I was looking around on here thinking about my new computer upgrade (new CPU, PSU, and HDD) when I saw a few threads about painting cases, and I recalled that there's a big rack of paint in my workroom. Now it seems right to commemorate the replacing of the last major part of my old HP Pavilion (the CPU, an old Pentium Dual Core E2200 2.2GHz) with a few spiffy highlights on the case (an Antec 900). But I have a few questions first.

Will acryllic paint work on a steel case? I think that's mostly what I have available, aside from a few watercolors (obviously won't work) and maybe a couple of other things. Obviously spray painting or airbrushing isn't a good idea, because of electrostatic build up.  Also, any suggestions for what/what color to paint? I want something tasteful that will go with all my blue LEDs that won't involve painting half the case. As a note, all my stickers are on the side of the 200mm fan housing above the side window, so painting that area is a no-no (the stickers have already been moved around a bit to different cases back during my initial building phase and I don't want them losing all their adhesive).

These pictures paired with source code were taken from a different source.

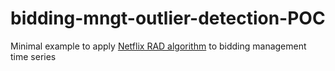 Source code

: # bidding-mngt-outlier-detection-POC

Minimal example to apply [Netflix RAD algorithm](https://medium.com/netflix-techblog/rad-outlier-detection-on-big-data-d6b0494371cc) to bidding management time series
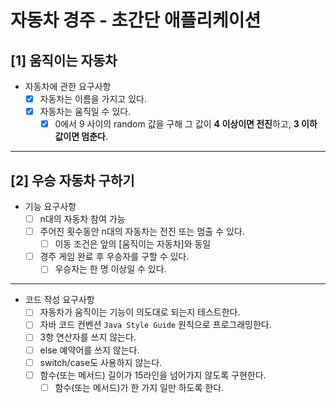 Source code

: # 자동차 경주 - 초간단 애플리케이션

## [1] 움직이는 자동차

- 자동차에 관한 요구사항
  - [x] 자동차는 이름을 가지고 있다.
  - [x] 자동차는 움직일 수 있다.
    - [x] 0에서 9 사이의 random 값을 구해 그 값이 **4 이상이면 전진**하고, **3 이하 값이면 멈춘다**.

---

## [2] 우승 자동차 구하기

- 기능 요구사항
  - [ ] n대의 자동차 참여 가능
  - [ ] 주어진 횟수동안 n대의 자동차는 전진 또는 멈출 수 있다.
    - [ ] 이동 조건은 앞의 [움직이는 자동차]와 동일
  - [ ] 경주 게임 완료 후 우승자를 구할 수 있다.
    - [ ] 우승자는 한 명 이상일 수 있다. 

---

- 코드 작성 요구사항
  - [ ] 자동차가 움직이는 기능이 의도대로 되는지 테스트한다.
  - [ ] 자바 코드 컨벤션 `Java Style Guide` 원칙으로 프로그래밍한다.
  - [ ] 3항 연산자를 쓰지 않는다.
  - [ ] else 예약어를 쓰지 않는다.
  - [ ] switch/case도 사용하지 않는다.
  - [ ] 함수(또는 메서드) 길이가 15라인을 넘어가지 않도록 구현한다.
    - [ ] 함수(또는 메서드)가 한 가지 일만 하도록 한다.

Anyway, I'm really excited to get on with my upgrade and (hopefully) the painting, as soon as I get back from my trip to Cincinnati next week. I'd appreciate any and all advice/suggestions and I'll post pictures when it's done. :grin:


----------



## forcifer (Nov 20, 2005)

i do not trust acrylic paint personally. i have never used it on a case, but i have had it really mess up on other stuff. if you do use it, try to use enamel primer.

as for airbrushing: it does work very well make sure you have either enamel or urethane primer and basecoat and clear coat. it works out really well actually.


----------